**The task**. Go through the data below and return each line containing the word "maxj".

**Exercise material**.
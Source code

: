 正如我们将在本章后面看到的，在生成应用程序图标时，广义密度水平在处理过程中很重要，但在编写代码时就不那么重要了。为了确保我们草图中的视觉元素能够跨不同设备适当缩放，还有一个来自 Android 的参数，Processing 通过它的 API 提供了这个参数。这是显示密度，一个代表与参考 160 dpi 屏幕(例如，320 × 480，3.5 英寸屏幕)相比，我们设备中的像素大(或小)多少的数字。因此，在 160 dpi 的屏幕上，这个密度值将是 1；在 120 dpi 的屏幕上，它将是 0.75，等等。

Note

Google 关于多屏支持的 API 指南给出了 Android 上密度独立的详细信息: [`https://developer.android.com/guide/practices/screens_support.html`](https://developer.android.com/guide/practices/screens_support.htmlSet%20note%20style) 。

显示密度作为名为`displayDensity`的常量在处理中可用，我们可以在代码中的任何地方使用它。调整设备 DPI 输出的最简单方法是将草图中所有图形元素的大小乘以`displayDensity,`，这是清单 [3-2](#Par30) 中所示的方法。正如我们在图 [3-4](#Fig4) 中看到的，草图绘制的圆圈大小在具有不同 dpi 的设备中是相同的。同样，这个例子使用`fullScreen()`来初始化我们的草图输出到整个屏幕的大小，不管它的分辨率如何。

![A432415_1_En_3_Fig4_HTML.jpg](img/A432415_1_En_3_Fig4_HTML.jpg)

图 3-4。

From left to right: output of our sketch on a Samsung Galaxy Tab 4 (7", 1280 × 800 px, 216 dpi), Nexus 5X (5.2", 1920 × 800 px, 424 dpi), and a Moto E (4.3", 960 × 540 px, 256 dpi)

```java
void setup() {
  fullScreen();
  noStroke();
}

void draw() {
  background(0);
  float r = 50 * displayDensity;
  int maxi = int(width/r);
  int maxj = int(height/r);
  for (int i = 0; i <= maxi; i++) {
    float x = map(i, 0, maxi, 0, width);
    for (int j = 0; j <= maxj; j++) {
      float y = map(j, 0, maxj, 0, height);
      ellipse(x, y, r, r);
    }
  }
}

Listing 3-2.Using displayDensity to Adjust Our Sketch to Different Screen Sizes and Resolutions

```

**Exercise answer**.
  int maxj = int(height/r);
    for (int j = 0; j <= maxj; j++) {
      float y = map(j, 0, maxj, 0, height);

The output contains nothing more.